The log hazard ratio parameter (β) estimates generated by the model were used to determine each indicator’s points to be assigned toward the new CAPRA post-Surgical (CAPRA-S) score, with points assigned per increment of β such that a 0–10 score would be obtained. Taking a similar approach as with the original CAPRA score 5, we achieved this goal by dividing each β by 0.45 and rounding to the nearest integer. Using the same thresholds as the original CAPRA score, the CAPRA-S score was also categorized in three groups at low (CAPRA-S 0–2), intermediate (CAPRA-S 3–5), and high (CAPRA-S ≥6) risk of recurrence.5 We illustrated the relationships with progression-free probability of the continuous and grouped CAPRA-S score using Kaplan-Meier plots.
The new CAPRA-S instrument’s predictive accuracy was first assessed via Cox analysis. The assumption of proportionality was examined via plots of the complementary log-log hazard and Schoenfeld residuals versus time, both of which demonstrated essentially parallel lines; a LOWESS smoothed mean drawn through the latter plot was horizontal.

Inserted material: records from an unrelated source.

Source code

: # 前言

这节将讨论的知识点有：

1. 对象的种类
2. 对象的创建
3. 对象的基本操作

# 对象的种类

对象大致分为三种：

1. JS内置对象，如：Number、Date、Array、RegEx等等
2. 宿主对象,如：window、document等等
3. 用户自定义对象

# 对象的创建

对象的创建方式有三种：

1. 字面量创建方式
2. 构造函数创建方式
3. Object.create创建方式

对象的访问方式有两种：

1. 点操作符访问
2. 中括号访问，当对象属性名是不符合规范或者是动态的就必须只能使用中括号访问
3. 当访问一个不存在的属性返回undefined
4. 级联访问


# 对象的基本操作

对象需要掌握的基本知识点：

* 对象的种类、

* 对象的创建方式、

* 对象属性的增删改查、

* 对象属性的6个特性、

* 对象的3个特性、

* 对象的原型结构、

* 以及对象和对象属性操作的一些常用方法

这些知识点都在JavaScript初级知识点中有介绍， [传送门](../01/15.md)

Confidence intervals (CIs) for the model were calculated with bootstrap correction. As a sensitivity analysis, the model was rerun with SM, ECE, and SVI data points labeled “unable to assess” considered missing rather than negative. As a measure of the variability of the score across its range, hazard ratios were estimated made between each adjacent pair of CAPRA-S scores (1 vs 0, 2 vs 1, etc.).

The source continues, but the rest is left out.